The terms of the act of 1953 itself make the requirement that error be assigned in the final bill of exceptions upon all rulings, final or antecedent, sought to be reviewed, applicable to all cases pending at the time of its approval, which was December 22, 1953. The effective date of the act was January 1, 1954. The antecedent ruling sought to be reviewed here (the overruling of the defendant's special demurrers) was entered on October 23, 1953. The final judgment denying the motion for new trial was not entered until April 16, 1954, and the final bill of exceptions was not certified until April 27, 1954. It was necessary under these circumstances to pursue the procedure established by the amendment to the Practice and Procedure Act, and it was immaterial that the defendant had preserved exceptions pendente lite. The final bill of exceptions must contain a specific assignment of error on the antecedent ruling in order for this court to review that judgment. No such assignment of error is to be found in the bill of exceptions, and the defendant's motion that the ruling on the special demurrers be reviewed is accordingly denied.

2. The evidence authorized the verdict, as the jury was authorized to find from the evidence adduced upon the trial that the defendant employed the plaintiffs as her attorneys to perform the services alleged in the petition, that the plaintiffs fully performed those services, and that the reasonable value of those services was the sum sued for and returned by the jury.

3. Special ground 1 is incomplete and will not be considered, as it fails to set out what evidence was illegally admitted as contended. Patterson v. Farish, 34 Ga. App. 785 ( 131 S.E. 186).

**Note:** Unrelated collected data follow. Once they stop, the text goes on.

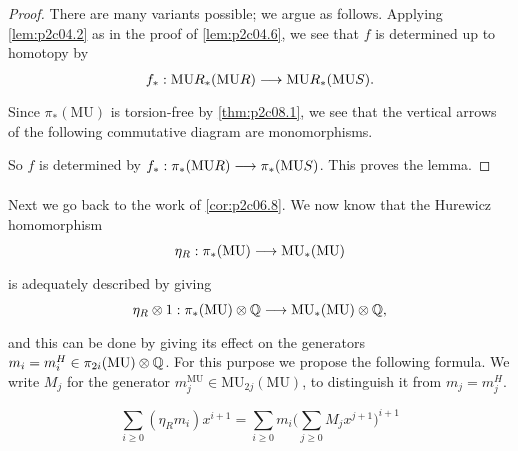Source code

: \documentclass[../main]{subfiles}
\begin{document}
\begin{proof}
There are many variants possible; we argue as follows. Applying \eqref{lem:p2c04.2} as in the proof of \eqref{lem:p2c04.6}, we see that $f$ is determined up to homotopy by \[f_\ast : \te{MU}R_\ast(\te{MU}R) \lar{} \te{MU}R_\ast(\mathrm {MU}S).\] Since $\pi_\ast(\mathrm{MU})$ is torsion-free by \ref{thm:p2c08.1}, we see that the vertical arrows of the following commutative diagram are monomorphisms.

\begin{center}
\end{center}
So $f$ is determined by $f_\ast:\pi_\ast(\mathrm{MU}R)\lar{}\pi_\ast(\mathrm{MU}S)$. This proves the lemma.
\end{proof}

Next we go back to the work of \eqref{cor:p2c06.8}. We now know that the Hurewicz homomorphism \[\eta_R : \pi_\ast (\mathrm{MU}) \lar{} \mathrm {MU}_\ast (\mathrm {MU})\] is adequately described by giving \[\eta_R \otimes 1 : \pi_\ast(\mathrm {MU}) \otimes \bbQ \lar{} \mathrm{MU}_\ast(\mathrm {MU}) \otimes \bbQ,\] and this can be done by giving its effect on the generators $m_i = m_i^H \in \pi_{2i} (\mathrm{MU}) \otimes \bbQ$. For this purpose we propose the following formula. We write $M_j$ for the generator $m_j^{\mathrm{MU}} \in \mathrm{MU}_{2j} (\mathrm {MU})$, to distinguish it from $m_j = m_j^H$.

\begin{proposition}
\label{prop:p2c09.4}
\[\sum_{i \ge 0} (\eta_R m_i)x^{i + 1} = \sum_{i \ge 0} m_i \bigg(\sum_{j \ge 0} M_j x^{j + 1}\bigg)^{i + 1}\]
\end{proposition}
\end{document}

4. In special grounds 2, 3, and 4, exception is taken to the admission in evidence of certain conversations between one of the plaintiffs and Mr. Conrad, the defendant's former husband, on the ground that such testimony was hearsay. According to the allegations of the petition, the plaintiffs were employed to reach a property settlement between the defendant (then Mrs. Neil Conrad) and her husband. In order to demonstrate to the jury the nature of the plaintiffs' task, it was necessary to show their dealings with Mr. Conrad in the matter. The testimony as to what he said during these negotiations was not offered to establish the truth of his statements, but the factum of his having made them during the negotiations illustrated his attitude and the difficulty which confronted the plaintiffs in the performance of the task of reaching a property settlement between Mr. and Mrs. Conrad. It was made clear to both the court and the jury that it was for this purpose alone that the statements of Mr. Conrad were introduced; and while as to their truth they were hearsay, they were admissible for the purpose for which they were offered. Code § 38-302; King v. State, 83 Ga. App. 175 ( 63 S.E.2d 292). This is an exception to the hearsay rule, and the trial court did not err in admitting the evidence for such restricted use. There is no merit in special grounds 2, 3, and 4.

4. In special ground 5, exception is taken to the introduction of secondary evidence of what Mr. Conrad demanded as a settlement price. While from this ground it is made to appear that the question was asked, it does not appear that the question was ever answered. The ground is incomplete and will not be considered.

5. In special ground 6, exception is taken to the introduction in evidence of an inventory of the property owned by Mr. and Mrs. Conrad, which had been prepared by Mr. Conrad. The only objection urged against this document at the trial was that it was a self-serving declaration, and that is the only objection which may be considered here. The declaration contained in the inventory was that of Mr. Conrad, not that of the plaintiff witness, and can in no sense be said to be a self-serving declaration of the plaintiff witness, however much it may have served his purpose in his effort to establish the financial worth of his client, the defendant. There is no merit in this special ground.

6. In special ground 7, exception is taken to the introduction of a copy of the property settlement finally reached between Mrs. Conrad and her husband, on the ground that the original of the settlement agreement was on file and no notice to produce was given nor had any certified copy of the agreement been introduced. It appears rather that, instead of being a copy, the document introduced was a duplicate original signed by both parties at the same time as the original. Such duplicates constitute primary instead of secondary evidence and are admissible without the necessity of first serving a notice to produce the "original." Savannah Bank Trust Co. v. Purvis, 6 Ga. App. 275 ( 65 S.E. 35). There is no merit in this special ground.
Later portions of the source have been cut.